Open Source Forensics
Study plans 2016-2017 - IMT4012-PHS - 10 ECTS

On the basis of

NCFI2 or similar, see admisson criteria for MISEB studyprogram, courses delivered by PHS

Expected learning outcomes


  • After completing the course the candidate possesses knowledge of:
  • The importance of open source software in the investigation
  • New methods and techniques used in the investigation
  • Legal and ethical issues
  • Automation of techniques
  • The benefit of being able to customize the tool in relation to specific challenges


  • After completing the course the candidate can:
  • Utilize the potential of tools written in open source
  • Master command interpreters
  • Assess tools for adapting to different situations
  • Develop Open source tools for efficient investigation within the rule of law
  • Understand scripts written by others and adapt them to your context
  • Validate proprietary and open tools

 General Competence

  • After completing the course the candidate can:
  • Emerge with greater insight and confidence in the professional role
  • Show personal responsibility for tasks in the investigation of electronic tracking
  • Identify and evaluate ethical dilemmas in work performance
  • See a record in a bigger prevention and investigation purposes


  • Linux operating system, commands, and tools
  • Linux filesystem and forensic artifacts
  • Scripting and programming for investigators
  • Building own forensic toolkit applications
  • Forensic tool testing and quality assurance
  • Linux analysis and data recovery techniques
  • Investigation and forensic analysis
  • Law and ethics
  • Crime prevention policing

Teaching Methods

Mandatory assignments

Teaching Methods (additional text)

Lectures and exercises delivered by PHS, through PHS´s digital learning system (It´s Learning/PingPong)

Other: Independent study

The course will be made accessible for remote students. It is organized as a web-based, online course where students can choose their own study time and follow their progress. The program is estimated to be approx. 280 hours.

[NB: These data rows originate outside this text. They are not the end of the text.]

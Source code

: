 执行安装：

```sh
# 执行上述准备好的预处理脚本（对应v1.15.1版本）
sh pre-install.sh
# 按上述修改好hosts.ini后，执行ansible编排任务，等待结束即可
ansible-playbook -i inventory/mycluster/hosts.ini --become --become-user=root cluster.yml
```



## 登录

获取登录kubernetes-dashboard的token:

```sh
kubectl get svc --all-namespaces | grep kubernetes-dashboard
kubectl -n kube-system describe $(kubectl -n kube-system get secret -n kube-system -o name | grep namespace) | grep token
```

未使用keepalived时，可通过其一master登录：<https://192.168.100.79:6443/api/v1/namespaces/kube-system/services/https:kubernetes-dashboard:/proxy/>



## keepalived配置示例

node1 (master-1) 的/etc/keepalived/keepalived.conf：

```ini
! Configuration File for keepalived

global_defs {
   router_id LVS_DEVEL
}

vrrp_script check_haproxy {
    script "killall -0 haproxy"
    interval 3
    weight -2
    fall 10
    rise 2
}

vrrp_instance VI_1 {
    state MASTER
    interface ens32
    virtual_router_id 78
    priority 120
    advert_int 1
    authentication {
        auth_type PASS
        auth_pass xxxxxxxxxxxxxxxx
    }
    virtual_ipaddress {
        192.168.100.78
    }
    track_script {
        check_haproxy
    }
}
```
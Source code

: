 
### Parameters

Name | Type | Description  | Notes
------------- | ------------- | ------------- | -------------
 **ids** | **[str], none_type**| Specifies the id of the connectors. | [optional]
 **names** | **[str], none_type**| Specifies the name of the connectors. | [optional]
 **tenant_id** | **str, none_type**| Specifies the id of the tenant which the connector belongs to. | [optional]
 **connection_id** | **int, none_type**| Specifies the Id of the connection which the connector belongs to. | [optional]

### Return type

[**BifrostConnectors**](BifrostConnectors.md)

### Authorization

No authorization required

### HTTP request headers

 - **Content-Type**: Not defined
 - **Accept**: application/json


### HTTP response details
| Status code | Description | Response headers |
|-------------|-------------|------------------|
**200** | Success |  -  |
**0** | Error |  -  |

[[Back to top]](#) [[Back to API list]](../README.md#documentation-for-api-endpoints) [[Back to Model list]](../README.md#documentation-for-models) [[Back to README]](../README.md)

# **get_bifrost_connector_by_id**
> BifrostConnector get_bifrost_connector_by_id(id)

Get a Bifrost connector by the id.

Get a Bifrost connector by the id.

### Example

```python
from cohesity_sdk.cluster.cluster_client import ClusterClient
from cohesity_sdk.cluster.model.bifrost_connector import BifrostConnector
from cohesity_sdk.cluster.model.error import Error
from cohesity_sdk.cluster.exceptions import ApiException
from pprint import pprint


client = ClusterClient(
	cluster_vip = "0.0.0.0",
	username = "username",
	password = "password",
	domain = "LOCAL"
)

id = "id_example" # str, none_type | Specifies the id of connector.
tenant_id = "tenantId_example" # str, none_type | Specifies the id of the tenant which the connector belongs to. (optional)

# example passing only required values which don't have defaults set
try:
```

In the course student-centered learning activities on the internet are emphasized, including 10 online, on-demand lectures and the use of a virtual computer lab. The learning activities shall contribute to the learning outcome of the students, and in particular emphasize the relationship between theory and practice.

In this course, students will build their forensic toolkit from scratch, which also takes place in a virtual environment. Throughout the course students will construct their forensic toolkit gradually and end with a complete machine that is specially adapted to needs of a digital forensic investigator. Students will be guided through the various required steps in the process.

A distributed online learning platform at NTNU and the Norwegian Police University College is used in the administration and implementation of the course.

Form(s) of Assessment


Form(s) of Assessment (additional text)

Assessment consists of two parts, pass decision is on cumulative grade of both parts:

  • Individual home exam over 8 hours (50%)
  • Assessment of the student configuration of its own laptop computer (50%)

Both parts must be passed.

Grading Scale

Alphabetical Scale, A(best) – F (fail)

External/internal examiner

External examiner (1 or 2). Assessment by PHS.

Re-sit examination

At the discression of PHS.

A new computer installation must be provided and the examination must be re-sat.

Examination support


Coursework Requirements

The following course requirements must be met and approved before students can take the exam:

  • Up to three tests related to specific topics

Teaching Materials

The following textbooks are the primary material in the course curriculum.

  • Altheide, C. & Carvey, H. (2011). Digital Forensics with Open Source Tools. Waltham, MA: Syngress
  • Cameron, N. (2005). Learning the bash Shell: Unix Shell Programming. Sebastopol: O'Reilly Media

Additional information

This course is delivered by PHS (Politihøgskolen).

Only available to students in the MISEB studyprogram (Experience based master in Information Security), track Digital Forensics and Cybercrime Investigation.